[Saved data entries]
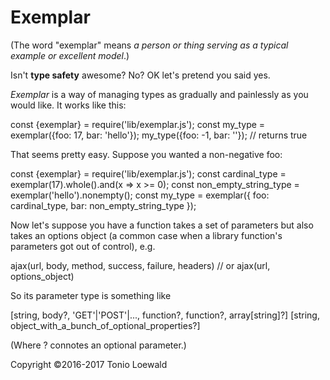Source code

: # Exemplar

(The word "exemplar" means *a person or thing serving as a typical example or excellent model*.)

Isn't **type safety** awesome? No? OK let's pretend you said yes.

*Exemplar* is a way of managing types as gradually and painlessly as you would like. It works like this:

  const {exemplar} = require('lib/exemplar.js');
  const my_type = exemplar({foo: 17, bar: 'hello'});
  my_type({foo: -1, bar: ''}); // returns true

That seems pretty easy. Suppose you wanted a non-negative foo:

  const {exemplar} = require('lib/exemplar.js');
  const cardinal_type = exemplar(17).whole().and(x => x >= 0);
  const non_empty_string_type = exemplar('hello').nonempty();
  const my_type = exemplar({
    foo: cardinal_type, 
    bar: non_empty_string_type
  });

Now let's suppose you have a function takes a set of parameters but also takes an options object (a common case when a library function's parameters got out of control), e.g.

  ajax(url, body, method, success, failure, headers) // or
  ajax(url, options_object)
  
So its parameter type is something like

  [string, body?, 'GET'|'POST'|..., function?, function?, array[string]?]
  [string, object_with_a_bunch_of_optional_properties?]

(Where ? connotes an optional parameter.)

Copyright ©2016-2017 Tonio Loewald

__REQUIRED WORK__
With all pictures removed, reproduce the lines from the top of the entries above through the line containing "way of managing", exactly as written.

__RESULT OF THIS TASK__
Source code

: # Exemplar

(The word "exemplar" means *a person or thing serving as a typical example or excellent model*.)

Isn't **type safety** awesome? No? OK let's pretend you said yes.

*Exemplar* is a way of managing types as gradually and painlessly as you would like. It works like this:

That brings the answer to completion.